Problem details: Given the entries that follow, write out exactly the lines starting at the one containing "The transportation of" and ending at the one containing "Unlike traditional vehicle", both ends included, and only those.

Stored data

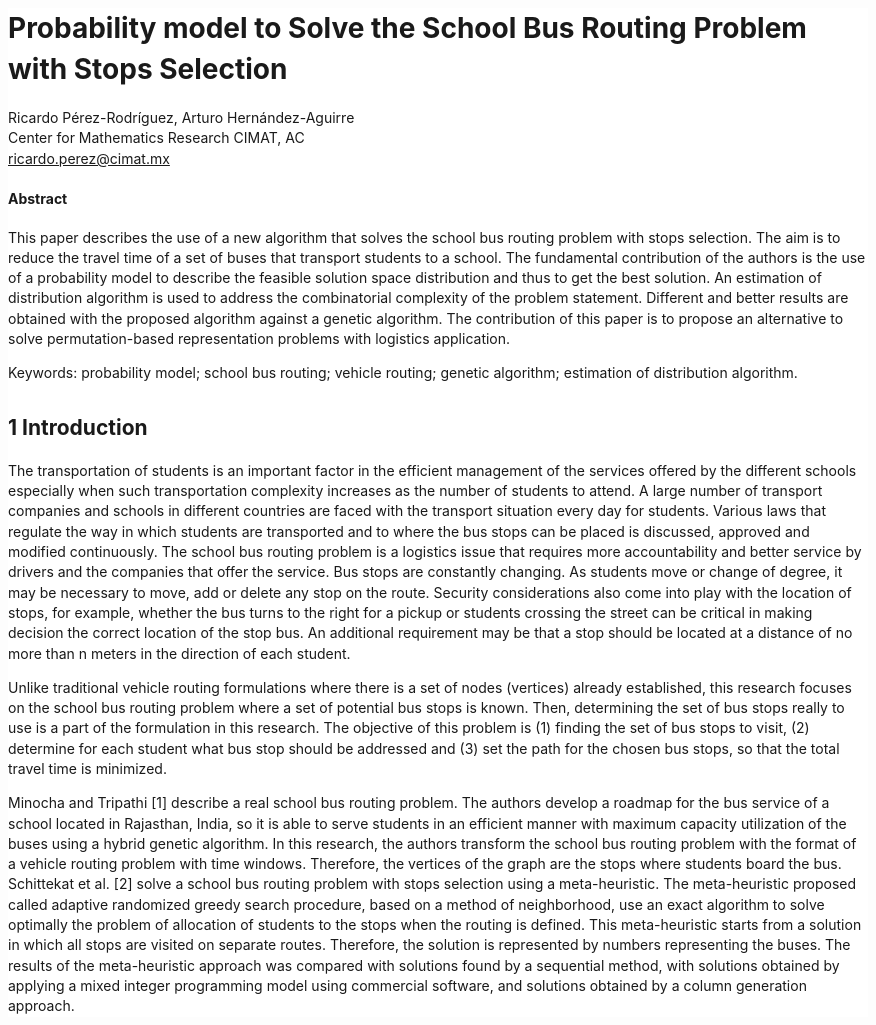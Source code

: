 # Probability model to Solve the School Bus Routing Problem with Stops Selection 

Ricardo Pérez-Rodríguez, Arturo Hernández-Aguirre<br>Center for Mathematics Research CIMAT, AC<br>ricardo.perez@cimat.mx


#### Abstract

This paper describes the use of a new algorithm that solves the school bus routing problem with stops selection. The aim is to reduce the travel time of a set of buses that transport students to a school. The fundamental contribution of the authors is the use of a probability model to describe the feasible solution space distribution and thus to get the best solution. An estimation of distribution algorithm is used to address the combinatorial complexity of the problem statement. Different and better results are obtained with the proposed algorithm against a genetic algorithm. The contribution of this paper is to propose an alternative to solve permutation-based representation problems with logistics application.


Keywords: probability model; school bus routing; vehicle routing; genetic algorithm; estimation of distribution algorithm.

## 1 Introduction

The transportation of students is an important factor in the efficient management of the services offered by the different schools especially when such transportation complexity increases as the number of students to attend. A large number of transport companies and schools in different countries are faced with the transport situation every day for students. Various laws that regulate the way in which students are transported and to where the bus stops can be placed is discussed, approved and modified continuously. The school bus routing problem is a logistics issue that requires more accountability and better service by drivers and the companies that offer the service. Bus stops are constantly changing. As students move or change of degree, it may be necessary to move, add or delete any stop on the route. Security considerations also come into play with the location of stops, for example, whether the bus turns to the right for a pickup or students crossing the street can be critical in making decision the correct location of the stop bus. An additional requirement may be that a stop should be located at a distance of no more than n meters in the direction of each student.

Unlike traditional vehicle routing formulations where there is a set of nodes (vertices) already established, this research focuses on the school bus routing problem where a set of potential bus stops is known. Then, determining the set of bus stops really to use is a part of the formulation in this research. The objective of this problem is (1) finding the set of bus stops to visit, (2) determine for each student what bus stop should be addressed and (3) set the path for the chosen bus stops, so that the total travel time is minimized.

Minocha and Tripathi [1] describe a real school bus routing problem. The authors develop a roadmap for the bus service of a school located in Rajasthan, India, so it is able to serve students in an efficient manner with maximum capacity utilization of the buses using a hybrid genetic algorithm. In this research, the authors transform the school bus routing problem with the format of a vehicle routing problem with time windows. Therefore, the vertices of the graph are the stops where students board the bus. Schittekat et al. [2] solve a school bus routing problem with stops selection using a meta-heuristic. The meta-heuristic proposed called adaptive randomized greedy search procedure, based on a method of neighborhood, use an exact algorithm to solve optimally the problem of allocation of students to the stops when the routing is defined. This meta-heuristic starts from a solution in which all stops are visited on separate routes. Therefore, the solution is represented by numbers representing the buses. The results of the meta-heuristic approach was compared with solutions found by a sequential method, with solutions obtained by applying a mixed integer programming model using commercial software, and solutions obtained by a column generation approach.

Exercise solution:
The transportation of students is an important factor in the efficient management of the services offered by the different schools especially when such transportation complexity increases as the number of students to attend. A large number of transport companies and schools in different countries are faced with the transport situation every day for students. Various laws that regulate the way in which students are transported and to where the bus stops can be placed is discussed, approved and modified continuously. The school bus routing problem is a logistics issue that requires more accountability and better service by drivers and the companies that offer the service. Bus stops are constantly changing. As students move or change of degree, it may be necessary to move, add or delete any stop on the route. Security considerations also come into play with the location of stops, for example, whether the bus turns to the right for a pickup or students crossing the street can be critical in making decision the correct location of the stop bus. An additional requirement may be that a stop should be located at a distance of no more than n meters in the direction of each student.

Unlike traditional vehicle routing formulations where there is a set of nodes (vertices) already established, this research focuses on the school bus routing problem where a set of potential bus stops is known. Then, determining the set of bus stops really to use is a part of the formulation in this research. The objective of this problem is (1) finding the set of bus stops to visit, (2) determine for each student what bus stop should be addressed and (3) set the path for the chosen bus stops, so that the total travel time is minimized.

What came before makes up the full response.